Reinserted back into the continuum of Cynic’s development, Master’s record with Masvidal represented less a proposed future for the band than a dead past. It is hard not to imagine given the fullness of history that this would be Masvidal’s last serious attempt at writing truly heavy death metal, especially given the surveit of material in the style from this point forward. Focus’ remaining material which was not captured on the 1991 demo only dove further into the progressive, New Age, fusion, and alternative oriented sounds that would eventually become the band’s entirety. It is easy in fact to imagine that had Masvidal not attempted a record such as On the Seventh Day God Created… Master under the decidedly more straight-forward death metal banner of Master that Gobel’s vision of a slightly heavier Cynic may have taken root. Focus is, after all, a record not entirely devoid of death metal, and the notion of the next record upping both the progressive and death metal elements was one well-trod by fellow bands both of the time and especially over the past thirty years, but given how deeply death metal-with-no-qualifiers On the Seventh Day God Created… Master is, shockingly direct in its form both historically for Cynic but also when viewing their body of work as a whole, it is hard not to see it as similar to the final intensified thrust into some identity that we find inevitably no longer fits us as it once did. There is no denying that Cynic, as well as Masvidal and Sean Reinert in specific, had their roots in death metal and loved it deeply and truly. One doesn’t make records like Human, Imperial Doom, or On the Seventh Day God Created… Master without that intense love, nor does one accept tour dates with Cannibal Corpse only two years later if that love doesn’t remain true, but history shows us there was inevitably a divergence and, given the sonic developments both before and after, it becomes clear that this was the subtle but distinct musical turning point that would see Cynic move only closer and closer to progressive music instead of death metal rather than further away.

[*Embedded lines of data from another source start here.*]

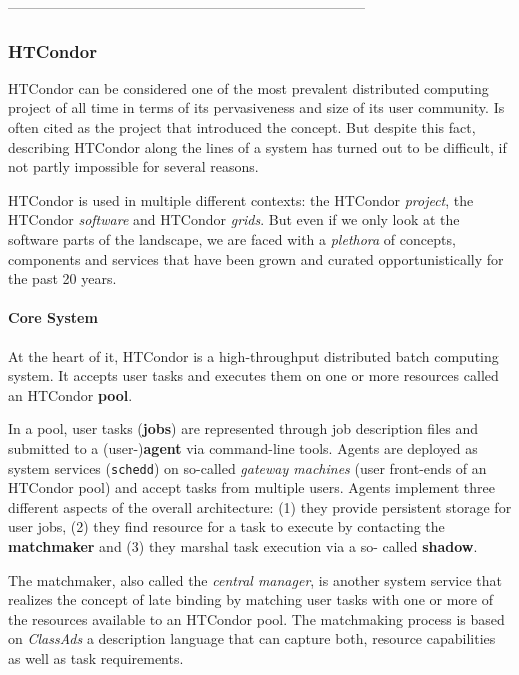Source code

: \documentclass{sig-alternate}
\begin{document}
 -----------------------------------------------------------------------------

\subsubsection{HTCondor}

HTCondor can be considered one of the most prevalent distributed computing
project of all time in terms of its pervasiveness and size of its  user
community.
Is often cited as the project that introduced the \pilotjob concept.
But despite this fact, describing HTCondor along the lines of a \pilotjob
system has turned out to be difficult, if not partly impossible for several
reasons.

HTCondor is used in multiple different contexts: the HTCondor \textit{project},
the HTCondor \textit{software} and HTCondor \textit{grids}. But even if we only
look at the software parts of the landscape, we are faced with a
\textit{plethora} of concepts, components and services that have been grown and
curated opportunistically for the past 20 years.

%
\paragraph{Core System}

At the heart of it, HTCondor is a high-throughput distributed batch computing
system.
It accepts user tasks and executes them on one or more resources called an
HTCondor \textbf{pool}.

In a pool, user tasks (\textbf{jobs}) are represented through job description
files and submitted to a (user-)\textbf{agent} via command-line tools. Agents
are deployed as system services (\texttt{schedd}) on so-called \textit{gateway
machines} (user front-ends of an HTCondor pool) and accept tasks from multiple
users. Agents implement three different aspects of the overall architecture:
(1) they provide persistent storage for user jobs, (2) they find resource for
a task to execute by contacting the \textbf{matchmaker} and (3) they marshal
task execution via a so- called \textbf{shadow}.

The matchmaker, also called the \textit{central manager}, is another system
service that realizes the concept of late binding by matching user tasks with
one or more of the resources available to an HTCondor pool. The matchmaking
process is based on \textit{ClassAds} a description language that can capture
both, resource capabilities as well as task requirements.
\end{document}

The two years immediately following the 1990 demo’s writing and recording saw a radical series of developments one after another as new avenues emerged and old ones seemed to burn out or have their functioning notions harvested for parts for even newer ventures. The group’s core in that span wrote, recorded, and toured on records for Death, Atheist, Pestilence, Master, and Monstrosity, spanning from absolute technical metal classics to guttural death metal, all while working on the material that was to become Cynic’s 1991 demo, the first serious step towards Focus. Each of the records and groups they took part in during that time, even if Tony Choy did not inevitably return to the group, outlined various experiments in form and sound that, without them, would not have given us that pivotal first major document that inevitably cemented Cynic’s lifelong legacy. Progressive tendencies sharpening aside, there was still one necessary element yet to lock into place that would wind up giving not only Focus but also all of Cynic its final transformative shape: Sean Malone.